At the end of a financial period, the accounting department of a company or a certified public accountant records adjusting and closing entries and prepares several trial balances. Initially, the accountant prepares a trial balance without adjusting entries, then subtracts or adds adjusting entry totals and creates an adjusted trial balance. Finally, he closes all income and expense accounts to retained earnings and prepares a final, post-closing trial balance. Each entry causes a difference between the adjusted and post-closing trial balances.
At the end of each accounting cycle an accountant prepares adjusting entries, an income statement and closing entries to the general ledger. The total income and expense for the period is transferred to the income summary account and the balances are returned to zero. The income summary is then used to create an income statement. Closing entries do not affect the trial balance directly; they are necessary to create an income statement, which removes the income and expenses for the period from the post-closing trial balance.

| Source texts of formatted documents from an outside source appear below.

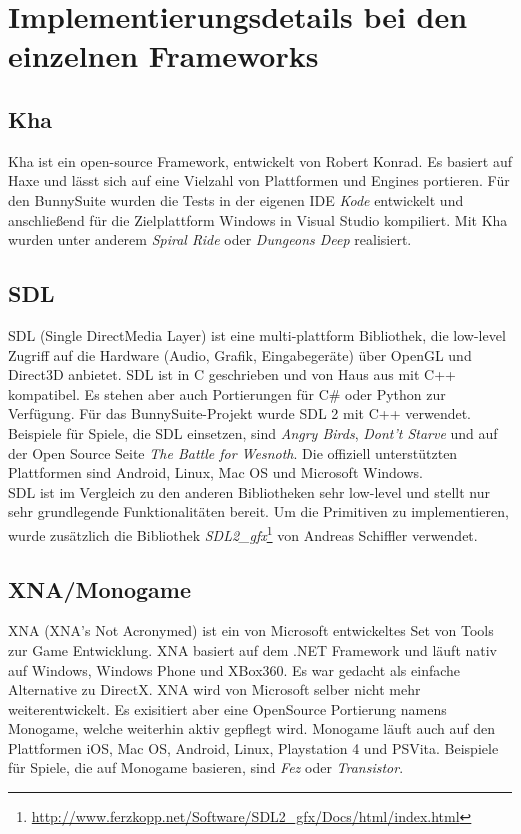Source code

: \section{Implementierungsdetails bei den einzelnen Frameworks}
\subsection{Kha}
Kha ist ein open-source Framework, entwickelt von Robert Konrad. Es basiert auf Haxe und lässt sich auf eine Vielzahl von Plattformen und Engines portieren. Für den BunnySuite wurden die Tests in der eigenen IDE \textit{Kode} entwickelt und anschließend für die Zielplattform Windows in Visual Studio kompiliert. Mit Kha wurden unter anderem \emph{Spiral Ride} oder \emph{Dungeons Deep} realisiert.

\subsection{SDL}
SDL (Single DirectMedia Layer) ist eine multi-plattform Bibliothek, die low-level Zugriff auf die Hardware (Audio, Grafik, Eingabegeräte) über OpenGL und Direct3D anbietet. SDL ist in C geschrieben und von Haus aus mit C++ kompatibel. Es stehen aber auch Portierungen für C\# oder Python zur Verfügung. Für das BunnySuite-Projekt wurde SDL 2 mit C++ verwendet. Beispiele für Spiele, die SDL einsetzen, sind \emph{Angry Birds}, \emph{Dont't Starve} und auf der Open Source Seite \emph{The Battle for Wesnoth}. Die offiziell unterstützten Plattformen sind Android, Linux, Mac OS und Microsoft Windows.\\
SDL ist im Vergleich zu den anderen Bibliotheken sehr low-level und stellt nur sehr grundlegende Funktionalitäten bereit. Um die Primitiven zu implementieren, wurde zusätzlich die Bibliothek \textit{SDL2\_gfx}\footnote{\url{http://www.ferzkopp.net/Software/SDL2\_gfx/Docs/html/index.html}} von Andreas Schiffler verwendet.

\subsection{XNA/Monogame}
XNA (XNA's Not Acronymed) ist ein von Microsoft entwickeltes Set von Tools zur Game Entwicklung. XNA basiert auf dem .NET Framework und läuft nativ auf Windows, Windows Phone und XBox360. Es war gedacht als einfache Alternative zu DirectX. XNA wird von Microsoft selber nicht mehr weiterentwickelt. Es exisitiert aber eine OpenSource Portierung namens Monogame, welche weiterhin aktiv gepflegt wird. Monogame läuft auch auf den Plattformen iOS, Mac OS, Android, Linux, Playstation 4 und PSVita. Beispiele für Spiele, die auf Monogame basieren, sind \emph{Fez} oder \emph{Transistor}.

The adjusted trial balance includes income from the current period. Closing entries reduce the income account to zero and transfer the balance to the income summary account. Each income account listed in the income summary balance contributes to total revenue for the period. When income is recognized on the income statement, the total credit balance of all adjusted trial balance entries is reduced. When the post-closing trial balance is prepared, the income accounts are not listed because they all equal zero.

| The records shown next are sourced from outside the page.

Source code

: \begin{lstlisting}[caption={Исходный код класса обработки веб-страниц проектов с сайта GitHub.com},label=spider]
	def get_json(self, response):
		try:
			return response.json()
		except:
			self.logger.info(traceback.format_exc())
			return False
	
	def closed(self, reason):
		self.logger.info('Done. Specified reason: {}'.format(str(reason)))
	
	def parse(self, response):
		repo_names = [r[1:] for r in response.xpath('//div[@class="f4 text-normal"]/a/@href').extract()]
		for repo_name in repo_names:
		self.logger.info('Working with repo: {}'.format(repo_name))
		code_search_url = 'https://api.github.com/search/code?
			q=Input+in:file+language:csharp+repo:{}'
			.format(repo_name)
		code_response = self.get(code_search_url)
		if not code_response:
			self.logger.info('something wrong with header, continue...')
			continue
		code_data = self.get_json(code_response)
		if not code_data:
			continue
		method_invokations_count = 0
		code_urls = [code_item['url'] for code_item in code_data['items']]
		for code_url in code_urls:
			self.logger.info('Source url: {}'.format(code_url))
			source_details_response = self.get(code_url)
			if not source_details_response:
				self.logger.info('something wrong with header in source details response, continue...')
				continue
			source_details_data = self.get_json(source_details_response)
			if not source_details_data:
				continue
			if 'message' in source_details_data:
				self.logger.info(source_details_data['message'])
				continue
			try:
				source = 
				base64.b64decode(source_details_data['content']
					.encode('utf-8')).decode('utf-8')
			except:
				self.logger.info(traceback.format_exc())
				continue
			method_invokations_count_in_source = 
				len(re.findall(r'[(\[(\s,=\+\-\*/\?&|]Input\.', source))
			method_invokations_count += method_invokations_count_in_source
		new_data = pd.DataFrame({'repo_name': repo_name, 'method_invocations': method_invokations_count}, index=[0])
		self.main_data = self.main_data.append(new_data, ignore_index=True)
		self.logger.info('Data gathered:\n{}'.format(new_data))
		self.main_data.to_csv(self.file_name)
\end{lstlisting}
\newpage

The adjusted trial balance also includes expenses for the current period, which are transferred to the income summary account and income statement. Expenses for the period are included in the adjusted trial balance before being transferred to the income statement. Closing entries to the general ledger reduce the balance of each expense to zero; the accounts are not included in the post-closing trial balance.

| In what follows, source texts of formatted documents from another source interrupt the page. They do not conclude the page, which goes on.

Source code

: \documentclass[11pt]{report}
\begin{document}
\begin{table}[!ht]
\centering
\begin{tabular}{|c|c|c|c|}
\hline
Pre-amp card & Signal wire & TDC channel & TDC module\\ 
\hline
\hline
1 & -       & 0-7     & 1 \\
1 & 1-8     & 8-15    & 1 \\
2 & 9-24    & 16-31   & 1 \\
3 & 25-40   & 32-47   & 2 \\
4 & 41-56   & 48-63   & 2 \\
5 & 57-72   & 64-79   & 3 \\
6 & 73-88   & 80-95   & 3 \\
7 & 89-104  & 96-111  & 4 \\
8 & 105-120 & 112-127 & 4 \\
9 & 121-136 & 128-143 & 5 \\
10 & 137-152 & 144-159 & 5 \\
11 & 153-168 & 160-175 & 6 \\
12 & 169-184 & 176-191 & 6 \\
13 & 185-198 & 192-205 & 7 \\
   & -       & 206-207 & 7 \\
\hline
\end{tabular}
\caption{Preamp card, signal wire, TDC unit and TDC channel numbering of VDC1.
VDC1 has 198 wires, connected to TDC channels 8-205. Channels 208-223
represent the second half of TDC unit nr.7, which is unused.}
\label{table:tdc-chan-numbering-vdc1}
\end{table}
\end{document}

Once the income statement accounts have been closed, net income is determined and dividends for the period are subtracted from net income. The resulting amount is considered retained earnings, or the amount of funds still on hand after paying for all expenses. A company can choose to keep those funds for future use, pay back investors or pay towards the principal of notes or accounts payable. The retained earnings reported on the adjusted trial balance is the amount left over from the previous period, whereas the amount reported on the post-closing trial balance includes the previous amount plus the retained earnings for the current period.